On connaît les conflits de pouvoir entre deux personnes ou deux sous-groupes, conflits qui peuvent être renforcés à l’occasion d’élections ou de votes. Il est fréquent de constater qu’ un petit nombre de personnes assume- en s’en plaignant- l’essentiel des responsabilités alors que le grand nombre ne cesse de se lamenter de l’hyperactivité des premiers… ou s’en contente pour pouvoir leur reprocher le moindre faux pas. On déplorera sans pourtant se donner les moyens de les éviter, les mécanismes d’exclusion dont on ne voir pas l’implacable logique.
L’analyse montrera vite que ces conflits se nourrissent pas seulement des comportements individuels mais aussi des structures : ces sont les modes de fonctionnements qui génèrent ces mécanismes de violence, sinon d’exclusion.
Dans les stages que j’anime et où sont étudiés des conflits de groupe, apparaissent systématiquement les mêmes formes de conflits : abus de pouvoir pour les uns, nécessité de décider vite pour les autres…, rivalités de personnes au sein des instances directrices… , cumul de fonction par absence de bonnes volontés…, décisions obtenues à l’arraché par un vote acquis de justesse… élection à des postes jugés importants de personnes sans compétences afin d’éliminer telles autres jugées dangereuses…groupes qui disparaissent après de départ d’un-e “leader”, sur fond de conflits de personnes…

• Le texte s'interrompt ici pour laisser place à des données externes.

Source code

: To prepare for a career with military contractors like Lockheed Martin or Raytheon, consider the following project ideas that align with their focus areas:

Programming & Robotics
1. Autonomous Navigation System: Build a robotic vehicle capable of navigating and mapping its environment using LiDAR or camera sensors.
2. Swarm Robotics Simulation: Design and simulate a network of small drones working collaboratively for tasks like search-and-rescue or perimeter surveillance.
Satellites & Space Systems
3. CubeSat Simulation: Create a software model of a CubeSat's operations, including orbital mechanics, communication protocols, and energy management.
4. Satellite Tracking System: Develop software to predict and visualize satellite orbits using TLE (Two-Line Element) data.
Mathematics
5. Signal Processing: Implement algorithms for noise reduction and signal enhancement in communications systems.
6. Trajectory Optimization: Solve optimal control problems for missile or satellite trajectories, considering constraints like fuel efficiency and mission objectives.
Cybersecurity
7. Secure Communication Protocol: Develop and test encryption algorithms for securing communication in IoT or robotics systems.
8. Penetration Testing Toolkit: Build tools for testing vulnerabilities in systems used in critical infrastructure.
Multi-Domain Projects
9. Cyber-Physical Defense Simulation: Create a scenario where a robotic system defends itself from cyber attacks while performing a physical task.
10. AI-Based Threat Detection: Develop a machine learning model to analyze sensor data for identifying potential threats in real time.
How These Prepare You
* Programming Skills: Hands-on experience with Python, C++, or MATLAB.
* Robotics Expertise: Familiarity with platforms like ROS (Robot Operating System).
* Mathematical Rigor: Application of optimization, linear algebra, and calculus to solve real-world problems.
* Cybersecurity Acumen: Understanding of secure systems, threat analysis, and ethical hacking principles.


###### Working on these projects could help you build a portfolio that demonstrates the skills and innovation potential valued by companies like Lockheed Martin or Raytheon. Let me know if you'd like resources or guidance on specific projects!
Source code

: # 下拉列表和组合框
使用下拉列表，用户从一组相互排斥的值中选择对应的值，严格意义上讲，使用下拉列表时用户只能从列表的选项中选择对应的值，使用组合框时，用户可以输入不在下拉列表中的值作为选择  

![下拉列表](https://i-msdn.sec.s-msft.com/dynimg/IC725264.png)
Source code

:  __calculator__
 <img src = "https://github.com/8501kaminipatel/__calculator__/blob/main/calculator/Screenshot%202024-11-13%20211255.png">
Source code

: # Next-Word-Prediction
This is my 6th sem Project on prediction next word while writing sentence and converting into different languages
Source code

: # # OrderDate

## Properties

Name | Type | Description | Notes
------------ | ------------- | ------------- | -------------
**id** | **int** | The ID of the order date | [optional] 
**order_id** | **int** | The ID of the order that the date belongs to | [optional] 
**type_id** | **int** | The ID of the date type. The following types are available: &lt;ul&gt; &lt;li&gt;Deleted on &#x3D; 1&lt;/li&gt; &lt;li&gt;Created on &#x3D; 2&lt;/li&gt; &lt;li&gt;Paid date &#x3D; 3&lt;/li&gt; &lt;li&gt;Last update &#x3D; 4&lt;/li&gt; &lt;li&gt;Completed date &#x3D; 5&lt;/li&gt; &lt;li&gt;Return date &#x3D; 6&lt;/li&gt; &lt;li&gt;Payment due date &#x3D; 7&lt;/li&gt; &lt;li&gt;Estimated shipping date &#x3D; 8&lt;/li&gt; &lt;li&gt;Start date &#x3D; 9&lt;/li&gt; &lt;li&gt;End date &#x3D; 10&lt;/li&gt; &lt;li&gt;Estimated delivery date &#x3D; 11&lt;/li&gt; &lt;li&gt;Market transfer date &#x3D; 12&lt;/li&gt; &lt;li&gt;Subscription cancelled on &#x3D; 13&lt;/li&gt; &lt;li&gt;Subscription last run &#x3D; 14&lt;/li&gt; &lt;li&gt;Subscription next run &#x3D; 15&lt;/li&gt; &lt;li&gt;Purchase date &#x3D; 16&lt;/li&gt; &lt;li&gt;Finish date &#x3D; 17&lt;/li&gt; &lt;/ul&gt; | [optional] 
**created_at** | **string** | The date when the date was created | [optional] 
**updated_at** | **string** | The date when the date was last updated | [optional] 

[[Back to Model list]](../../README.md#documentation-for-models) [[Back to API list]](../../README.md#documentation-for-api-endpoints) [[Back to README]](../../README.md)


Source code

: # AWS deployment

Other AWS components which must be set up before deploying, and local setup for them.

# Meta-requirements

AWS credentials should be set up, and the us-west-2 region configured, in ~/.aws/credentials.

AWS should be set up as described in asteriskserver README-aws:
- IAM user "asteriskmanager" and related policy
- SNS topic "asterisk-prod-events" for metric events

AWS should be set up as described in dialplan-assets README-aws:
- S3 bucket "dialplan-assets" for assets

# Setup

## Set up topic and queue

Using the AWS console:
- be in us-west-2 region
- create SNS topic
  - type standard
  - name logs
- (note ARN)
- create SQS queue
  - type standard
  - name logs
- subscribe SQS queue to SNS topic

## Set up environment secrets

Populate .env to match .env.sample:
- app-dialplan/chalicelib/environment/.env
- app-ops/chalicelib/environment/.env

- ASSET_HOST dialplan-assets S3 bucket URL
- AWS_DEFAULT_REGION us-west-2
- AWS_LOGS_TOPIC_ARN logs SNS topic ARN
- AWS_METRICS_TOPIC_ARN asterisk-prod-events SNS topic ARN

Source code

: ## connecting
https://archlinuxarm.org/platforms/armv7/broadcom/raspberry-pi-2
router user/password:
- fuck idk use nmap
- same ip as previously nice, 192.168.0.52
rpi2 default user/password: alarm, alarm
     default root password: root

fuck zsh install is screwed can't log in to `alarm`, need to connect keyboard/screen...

L’enjeu d’une telle pratique est culturel, car nos schémas de fonctionnement sont très imprégnés, même à notre corps défendant, d’une logique de la domination.
Tout groupe va se structurer autour de deux grands axes :
Un groupe est un organisme vivant, qui s’il est ouvert est en permanente recomposition au fur et à mesure des arrivées et des départs. S’il est fermé, il se fossilise… Ainsi il va s’organiser autour de deux grands axes :
1) Les rôles, les fonctions ou les responsabilités qui commandent en réalité le monopole, la délégation ou le partage du pouvoir ; il en résultera ou non une hiérarchie, une pyramide du pouvoir, un partage du travail entre ceux qui décident et ceux qui exécutent, des procédures de décision par vote ou par consensus, d’élection ou de choix, de leadership (appelé dorénavant “catalysateur”). L’enjeu de cet axe est celui de la capacité à créer des structures qui vont générer de la prise de responsabilité par les individus.

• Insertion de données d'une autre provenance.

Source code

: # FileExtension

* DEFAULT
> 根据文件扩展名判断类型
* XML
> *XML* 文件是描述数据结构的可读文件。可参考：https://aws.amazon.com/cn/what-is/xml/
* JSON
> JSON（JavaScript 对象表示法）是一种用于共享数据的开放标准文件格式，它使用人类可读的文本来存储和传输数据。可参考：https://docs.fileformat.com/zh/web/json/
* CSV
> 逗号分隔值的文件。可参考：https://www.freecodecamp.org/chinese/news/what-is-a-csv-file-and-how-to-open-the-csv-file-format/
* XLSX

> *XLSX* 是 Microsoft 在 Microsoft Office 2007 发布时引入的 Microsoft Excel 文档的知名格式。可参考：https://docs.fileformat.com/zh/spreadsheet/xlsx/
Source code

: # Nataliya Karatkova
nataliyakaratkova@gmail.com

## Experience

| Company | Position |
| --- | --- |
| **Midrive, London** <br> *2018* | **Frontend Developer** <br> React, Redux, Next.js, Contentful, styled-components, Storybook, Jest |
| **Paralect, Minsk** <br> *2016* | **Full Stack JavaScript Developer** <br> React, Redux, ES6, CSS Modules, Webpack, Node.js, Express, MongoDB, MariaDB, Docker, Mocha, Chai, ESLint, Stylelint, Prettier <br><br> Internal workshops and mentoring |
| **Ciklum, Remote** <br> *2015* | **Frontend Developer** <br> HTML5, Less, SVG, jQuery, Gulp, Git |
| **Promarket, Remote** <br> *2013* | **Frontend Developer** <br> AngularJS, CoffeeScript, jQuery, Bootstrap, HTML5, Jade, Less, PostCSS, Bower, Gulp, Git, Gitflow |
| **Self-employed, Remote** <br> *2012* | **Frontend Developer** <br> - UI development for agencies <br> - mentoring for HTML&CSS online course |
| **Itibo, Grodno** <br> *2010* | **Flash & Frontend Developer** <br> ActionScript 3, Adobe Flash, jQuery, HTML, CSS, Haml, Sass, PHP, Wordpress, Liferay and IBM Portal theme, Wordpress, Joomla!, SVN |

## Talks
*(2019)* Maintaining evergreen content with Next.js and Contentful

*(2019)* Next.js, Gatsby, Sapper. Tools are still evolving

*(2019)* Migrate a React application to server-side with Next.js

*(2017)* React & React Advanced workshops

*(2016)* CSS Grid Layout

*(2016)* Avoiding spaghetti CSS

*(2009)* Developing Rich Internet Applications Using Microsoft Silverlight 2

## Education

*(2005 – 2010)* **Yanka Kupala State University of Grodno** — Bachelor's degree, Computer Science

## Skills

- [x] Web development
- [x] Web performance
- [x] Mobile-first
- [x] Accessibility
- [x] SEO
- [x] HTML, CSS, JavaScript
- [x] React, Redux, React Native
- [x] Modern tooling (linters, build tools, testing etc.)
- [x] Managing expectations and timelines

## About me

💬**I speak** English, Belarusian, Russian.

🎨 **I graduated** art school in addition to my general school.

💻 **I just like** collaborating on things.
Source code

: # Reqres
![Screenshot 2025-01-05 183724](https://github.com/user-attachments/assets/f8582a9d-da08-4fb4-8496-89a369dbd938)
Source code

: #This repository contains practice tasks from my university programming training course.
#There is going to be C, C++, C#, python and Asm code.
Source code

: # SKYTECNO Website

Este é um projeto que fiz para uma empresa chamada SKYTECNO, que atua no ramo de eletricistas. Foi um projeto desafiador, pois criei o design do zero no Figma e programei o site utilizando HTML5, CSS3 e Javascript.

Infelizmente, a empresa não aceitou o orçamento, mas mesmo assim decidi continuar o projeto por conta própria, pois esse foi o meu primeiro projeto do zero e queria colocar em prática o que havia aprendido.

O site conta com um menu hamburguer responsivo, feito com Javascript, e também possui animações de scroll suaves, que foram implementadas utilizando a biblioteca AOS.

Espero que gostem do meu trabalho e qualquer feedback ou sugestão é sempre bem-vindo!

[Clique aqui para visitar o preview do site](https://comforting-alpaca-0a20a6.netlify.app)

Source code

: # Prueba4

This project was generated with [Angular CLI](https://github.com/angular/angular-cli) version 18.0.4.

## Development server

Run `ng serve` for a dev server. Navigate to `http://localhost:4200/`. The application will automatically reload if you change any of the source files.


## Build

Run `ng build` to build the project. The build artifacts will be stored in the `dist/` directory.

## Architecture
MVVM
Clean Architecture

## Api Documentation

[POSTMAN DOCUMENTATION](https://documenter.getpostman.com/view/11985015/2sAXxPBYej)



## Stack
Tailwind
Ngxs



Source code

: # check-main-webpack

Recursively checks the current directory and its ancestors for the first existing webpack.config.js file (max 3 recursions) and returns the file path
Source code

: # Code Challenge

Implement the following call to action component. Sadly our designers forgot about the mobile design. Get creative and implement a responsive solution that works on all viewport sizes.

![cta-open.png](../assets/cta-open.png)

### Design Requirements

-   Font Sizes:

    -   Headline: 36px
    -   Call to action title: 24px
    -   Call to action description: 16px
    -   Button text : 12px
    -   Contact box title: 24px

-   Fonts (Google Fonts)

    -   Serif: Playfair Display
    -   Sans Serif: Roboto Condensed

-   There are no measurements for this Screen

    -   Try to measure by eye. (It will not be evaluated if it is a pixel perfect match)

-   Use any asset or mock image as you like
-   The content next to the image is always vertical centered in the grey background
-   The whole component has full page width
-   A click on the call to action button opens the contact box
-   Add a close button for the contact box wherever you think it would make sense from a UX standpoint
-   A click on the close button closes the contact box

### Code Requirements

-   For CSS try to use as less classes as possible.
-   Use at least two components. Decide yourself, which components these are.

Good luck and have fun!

2) Le lien (les relations, l’affinité, l’accueil de la souffrance et de la joie individuels, l’affectif) d’une part, et la tâche, (la production, les buts à atteindre, le rationne…) d’autre part. Certains groupes se structurent sur l’une ou sur l’autre essentiellement.

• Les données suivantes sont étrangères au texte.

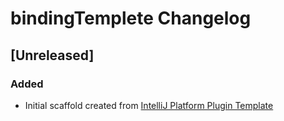 <!-- Keep a Changelog guide -> https://keepachangelog.com -->

# bindingTemplete Changelog

## [Unreleased]
### Added
- Initial scaffold created from [IntelliJ Platform Plugin Template](https://github.com/JetBrains/intellij-platform-plugin-template)
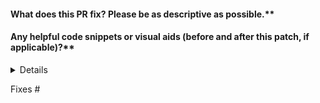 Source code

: <!--  Thank you for sending a pull request! We highly appreciate contributions. Here are some tips for you:
1. If this is your first time, read our contributor guidelines: https://github.com/nholuongut/kubernetes-mixin/blob/master/CONTRIBUTING.md
2. If you want *faster* PR reviews, read how: https://git.k8s.io/community/contributors/guide/pull-requests.md#best-practices-for-faster-reviews
3. If the PR is unfinished, please mark it as a draft, to prevent false pings and noisy review cycles.
-->

#### What does this PR fix? Please be as descriptive as possible.**

#### Any helpful code snippets or visual aids (before and after this patch, if applicable)?**
<details>
<summary>Details</summary>

<!-- Please provide code snippets or (dashboard) screenshots to help explain the changes you're making. These are highly helpful and help accelerate reviews. -->

</details>

<!-- Please append the issue(s) this PR targets below this line. -->

Fixes #
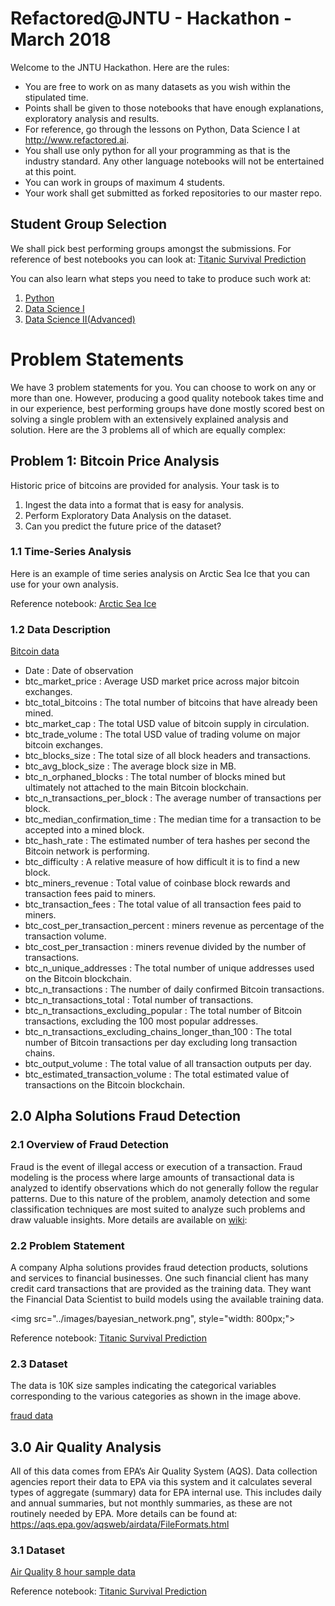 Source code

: # Refactored@JNTU - Hackathon - March 2018

Welcome to the JNTU Hackathon. Here are the rules:

* You are free to work on as many datasets as you wish within the stipulated time.
* Points shall be given to those notebooks that have enough explanations, exploratory analysis and
results.
* For reference, go through the lessons on Python, Data Science I at  http://www.refactored.ai.
* You shall use only python for all your programming as that is the industry standard. Any other language notebooks
will not be entertained at this point.
* You can work in groups of maximum 4 students.
* Your work shall get submitted as forked repositories to our master repo. 

## Student Group Selection

We shall pick best performing groups amongst the submissions. For reference of best notebooks you can look at:
[Titanic Survival Prediction](https://github.com/colaberry/refactored_labs/blob/master/Titanic-Revisited.ipynb)

You can also learn what steps you need to take to produce such work at:

1. [Python](https://refactored.ai/path/python/)
2. [Data Science I](https://refactored.ai/path/data-science-I/)
3. [Data Science II(Advanced)](https://refactored.ai/path/data-science-II/)

# Problem Statements

We have 3 problem statements for you. You can choose to work on any or more than one. However, producing a good quality notebook takes time and in our experience, best performing groups have done mostly scored best on solving a single problem with an extensively explained analysis and solution. Here are the 3 problems all of which are equally complex:

## Problem 1: Bitcoin Price Analysis

Historic price of bitcoins are provided for analysis. Your task is to 

1. Ingest the data into a format that is easy for analysis.
2. Perform Exploratory Data Analysis on the dataset.
2. Can you predict the future price of the dataset? 

### 1.1 Time-Series Analysis

Here is an example of time series analysis on Arctic Sea Ice that you can use for your own analysis.

Reference notebook: [Arctic Sea Ice](https://github.com/colaberry/refactored_labs/blob/master/Arctic_Sea_Ice_Analysis.ipynb)

### 1.2 Data Description

[Bitcoin data](https://github.com/colaberry/data/tree/master/Bitcoin)

* Date : Date of observation
* btc_market_price : Average USD market price across major bitcoin exchanges.
* btc_total_bitcoins : The total number of bitcoins that have already been mined.
* btc_market_cap : The total USD value of bitcoin supply in circulation.
* btc_trade_volume : The total USD value of trading volume on major bitcoin exchanges.
* btc_blocks_size : The total size of all block headers and transactions.
* btc_avg_block_size : The average block size in MB.
* btc_n_orphaned_blocks : The total number of blocks mined but ultimately not attached to the main Bitcoin blockchain.
* btc_n_transactions_per_block : The average number of transactions per block.
* btc_median_confirmation_time : The median time for a transaction to be accepted into a mined block.
* btc_hash_rate : The estimated number of tera hashes per second the Bitcoin network is performing.
* btc_difficulty : A relative measure of how difficult it is to find a new block.
* btc_miners_revenue : Total value of coinbase block rewards and transaction fees paid to miners.
* btc_transaction_fees : The total value of all transaction fees paid to miners.
* btc_cost_per_transaction_percent : miners revenue as percentage of the transaction volume.
* btc_cost_per_transaction : miners revenue divided by the number of transactions.
* btc_n_unique_addresses : The total number of unique addresses used on the Bitcoin blockchain.
* btc_n_transactions : The number of daily confirmed Bitcoin transactions.
* btc_n_transactions_total : Total number of transactions.
* btc_n_transactions_excluding_popular : The total number of Bitcoin transactions, excluding the 100 most popular addresses.
* btc_n_transactions_excluding_chains_longer_than_100 : The total number of Bitcoin transactions per day excluding long transaction chains.
* btc_output_volume : The total value of all transaction outputs per day.
* btc_estimated_transaction_volume : The total estimated value of transactions on the Bitcoin blockchain.

## 2.0 Alpha Solutions Fraud Detection

### 2.1 Overview of Fraud Detection

Fraud is the event of illegal access or execution of a transaction. Fraud modeling is the process where large amounts of transactional data is analyzed to identify observations which do not generally follow the regular patterns. Due to this nature of the problem, anamoly detection and some classification techniques are most suited to analyze such problems and draw valuable insights. More details are available on [wiki](https://en.wikipedia.org/wiki/Data_analysis_techniques_for_fraud_detection):

### 2.2 Problem Statement

A company Alpha solutions provides fraud detection products, solutions and services to financial businesses. One such financial client has many credit card transactions that are provided as the training data. They want the Financial Data Scientist to build models using the available training data. 

<img src="../images/bayesian_network.png", style="width: 800px;">

Reference notebook: [Titanic Survival Prediction](https://github.com/colaberry/refactored_labs/blob/master/Titanic-Revisited.ipynb)

### 2.3 Dataset

The data is 10K size samples indicating the categorical variables corresponding to the various categories as shown in the image above.

[fraud data](https://github.com/colaberry/data/blob/master/Fraud/fraud_data.csv)

## 3.0 Air Quality Analysis

All of this data comes from EPA’s Air Quality System (AQS). Data collection agencies report their data to EPA via this system and it calculates several types of aggregate (summary) data for EPA internal use. This includes daily and annual summaries, but not monthly summaries, as these are not routinely needed by EPA. More details can be found at: https://aqs.epa.gov/aqsweb/airdata/FileFormats.html

### 3.1 Dataset

[Air Quality 8 hour sample data](https://github.com/colaberry/data/blob/master/8hour_42101_2017_10K.csv)

Reference notebook: [Titanic Survival Prediction](https://github.com/colaberry/refactored_labs/blob/master/Titanic-Revisited.ipynb)
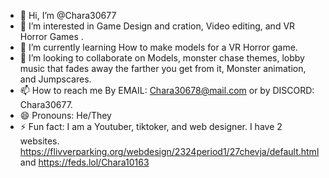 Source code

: - 👋 Hi, I’m @Chara30677
- 👀 I’m interested in Game Design and cration, Video editing, and VR Horror Games .
- 🌱 I’m currently learning How to make models for a VR Horror game.
- 💞️ I’m looking to collaborate on Models, monster chase themes, lobby music that fades away the farther you get from it, Monster animation, and Jumpscares.
- 📫 How to reach me By EMAIL: Chara30678@mail.com or by DISCORD: Chara30677.
- 😄 Pronouns: He/They
- ⚡ Fun fact: I am a Youtuber, tiktoker, and web designer. I have 2 websites. https://flivverparking.org/webdesign/2324period1/27chevja/default.html and https://feds.lol/Chara10163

L’enjeu est le respect ou non de ce qui relève de l’émotionnel et des sentiments d’une part, de la raison, de la décision collective, de la projection en avant pour réaliser un but d’autre part. Bref de l’accueil de tout ce qui fait l’être humain dans sa totalité : car l’inverse relève de l’exclusion, violence par excellence.
Plus important encore est à saisir que tous les conflits non-gérés à l’intérieur du groupe ne pourront pas l’être à l’extérieur. Ainsi l’inefficacité rencontrée par nombre de groupes “militants” s’explique déjà par une incapacité à régler un certain nombre de problèmes internes. Je ne dis pas cela pour culpabiliser, mais pour interpeller.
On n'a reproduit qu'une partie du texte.